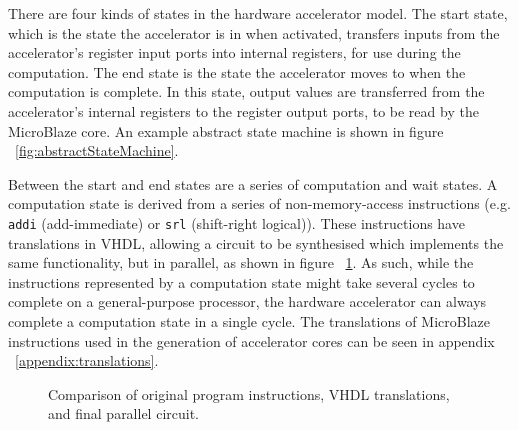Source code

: \documentclass{UoYCSproject}
\begin{document}
There are four kinds of states in the hardware accelerator model. The start state, which is the state the accelerator is in
when activated, transfers inputs from the accelerator's register input ports into internal registers, for use during the
computation. The end state is the state the accelerator moves to when the computation is complete. In this state, output values
are transferred from the accelerator's internal registers to the register output ports, to be read by the MicroBlaze core.
An example abstract state machine is shown in figure ~\ref{fig:abstractStateMachine}.

Between the start and end states are a series of computation and wait states. A computation state is derived from a series of
non-memory-access instructions (e.g. \texttt{addi} (add-immediate) or \texttt{srl} (shift-right logical)).
These instructions have translations in VHDL, allowing a circuit to be synthesised which implements the same
functionality, but in parallel, as shown in figure ~\ref{fig:computationState}. As such, while the instructions represented by a
computation state might take several cycles to complete on a general-purpose processor, the hardware accelerator can always
complete a computation state in a single cycle. The translations of MicroBlaze instructions used in the generation of
accelerator cores can be seen in appendix ~\ref{appendix:translations}.

\begin{figure}[H]
\caption{Comparison of original program instructions, VHDL translations, and final parallel circuit.}
\label{fig:computationState}
\end{figure}
\end{document}
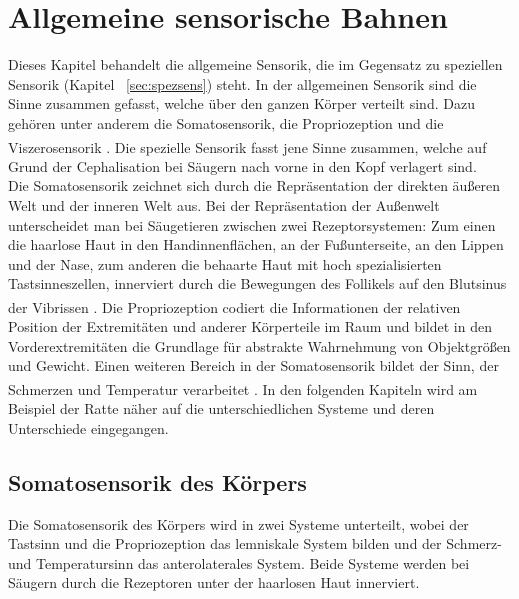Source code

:\documentclass[12pt,a4paper,pdftex]{article}
\begin{document}


\newpage
\section{Allgemeine sensorische Bahnen} \label{sec:sensorische_Bahnen}
Dieses Kapitel behandelt die allgemeine Sensorik,  die im Gegensatz zu speziellen Sensorik (Kapitel~ \ref{sec:spezsens}) steht. In der allgemeinen Sensorik sind die Sinne zusammen gefasst, welche über den ganzen Körper verteilt sind. Dazu gehören unter anderem die Somatosensorik, die Propriozeption und die Viszerosensorik \textsuperscript{\cite[22]{kandel2013principles}}. Die spezielle Sensorik  fasst jene Sinne zusammen, welche auf Grund der Cephalisation bei Säugern nach vorne in den Kopf verlagert sind.
\\
\noindent
Die Somatosensorik zeichnet sich durch die Repräsentation der direkten äußeren Welt und der inneren Welt aus. Bei der Repräsentation der Außenwelt unterscheidet man bei Säugetieren zwischen zwei Rezeptorsystemen: Zum einen die haarlose Haut in den Handinnenflächen, an der Fußunterseite, an den Lippen und der Nase, zum anderen die behaarte Haut mit hoch spezialisierten Tastsinneszellen, innerviert durch die Bewegungen des Follikels auf den Blutsinus  der Vibrissen  \textsuperscript{\cite[24]{paxinos2014rat}}.
Die Propriozeption codiert die Informationen der relativen Position der Extremitäten und anderer Körperteile im Raum und bildet in den Vorderextremitäten die Grundlage für abstrakte Wahrnehmung von Objektgrößen und Gewicht. Einen weiteren Bereich in der Somatosensorik bildet der Sinn, der Schmerzen und Temperatur verarbeitet \textsuperscript{\cite[24]{paxinos2014rat}}.
In den folgenden Kapiteln wird am Beispiel der Ratte näher auf die unterschiedlichen Systeme und deren Unterschiede eingegangen.


\subsection{Somatosensorik  des Körpers}
Die Somatosensorik des Körpers wird in zwei Systeme unterteilt, wobei der Tastsinn  und die Propriozeption das lemniskale System  bilden und der Schmerz- und Temperatursinn  das anterolaterales System.  Beide Systeme werden bei Säugern durch die Rezeptoren unter der haarlosen Haut innerviert.
\end{document}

What is required
Give all the entries again exactly, dropping each picture.

Solution to this problem
Source code

: \documentclass{UoYCSproject}
\begin{document}
There are four kinds of states in the hardware accelerator model. The start state, which is the state the accelerator is in
when activated, transfers inputs from the accelerator's register input ports into internal registers, for use during the
computation. The end state is the state the accelerator moves to when the computation is complete. In this state, output values
are transferred from the accelerator's internal registers to the register output ports, to be read by the MicroBlaze core.
An example abstract state machine is shown in figure ~\ref{fig:abstractStateMachine}.

Between the start and end states are a series of computation and wait states. A computation state is derived from a series of
non-memory-access instructions (e.g. \texttt{addi} (add-immediate) or \texttt{srl} (shift-right logical)).
These instructions have translations in VHDL, allowing a circuit to be synthesised which implements the same
functionality, but in parallel, as shown in figure ~\ref{fig:computationState}. As such, while the instructions represented by a
computation state might take several cycles to complete on a general-purpose processor, the hardware accelerator can always
complete a computation state in a single cycle. The translations of MicroBlaze instructions used in the generation of
accelerator cores can be seen in appendix ~\ref{appendix:translations}.

\begin{figure}[H]
\caption{Comparison of original program instructions, VHDL translations, and final parallel circuit.}
\label{fig:computationState}
\end{figure}
\end{document}
Source code

:\documentclass[12pt,a4paper,pdftex]{article}
\begin{document}


\newpage
\section{Allgemeine sensorische Bahnen} \label{sec:sensorische_Bahnen}
Dieses Kapitel behandelt die allgemeine Sensorik,  die im Gegensatz zu speziellen Sensorik (Kapitel~ \ref{sec:spezsens}) steht. In der allgemeinen Sensorik sind die Sinne zusammen gefasst, welche über den ganzen Körper verteilt sind. Dazu gehören unter anderem die Somatosensorik, die Propriozeption und die Viszerosensorik \textsuperscript{\cite[22]{kandel2013principles}}. Die spezielle Sensorik  fasst jene Sinne zusammen, welche auf Grund der Cephalisation bei Säugern nach vorne in den Kopf verlagert sind.
\\
\noindent
Die Somatosensorik zeichnet sich durch die Repräsentation der direkten äußeren Welt und der inneren Welt aus. Bei der Repräsentation der Außenwelt unterscheidet man bei Säugetieren zwischen zwei Rezeptorsystemen: Zum einen die haarlose Haut in den Handinnenflächen, an der Fußunterseite, an den Lippen und der Nase, zum anderen die behaarte Haut mit hoch spezialisierten Tastsinneszellen, innerviert durch die Bewegungen des Follikels auf den Blutsinus  der Vibrissen  \textsuperscript{\cite[24]{paxinos2014rat}}.
Die Propriozeption codiert die Informationen der relativen Position der Extremitäten und anderer Körperteile im Raum und bildet in den Vorderextremitäten die Grundlage für abstrakte Wahrnehmung von Objektgrößen und Gewicht. Einen weiteren Bereich in der Somatosensorik bildet der Sinn, der Schmerzen und Temperatur verarbeitet \textsuperscript{\cite[24]{paxinos2014rat}}.
In den folgenden Kapiteln wird am Beispiel der Ratte näher auf die unterschiedlichen Systeme und deren Unterschiede eingegangen.


\subsection{Somatosensorik  des Körpers}
Die Somatosensorik des Körpers wird in zwei Systeme unterteilt, wobei der Tastsinn  und die Propriozeption das lemniskale System  bilden und der Schmerz- und Temperatursinn  das anterolaterales System.  Beide Systeme werden bei Säugern durch die Rezeptoren unter der haarlosen Haut innerviert.
\end{document}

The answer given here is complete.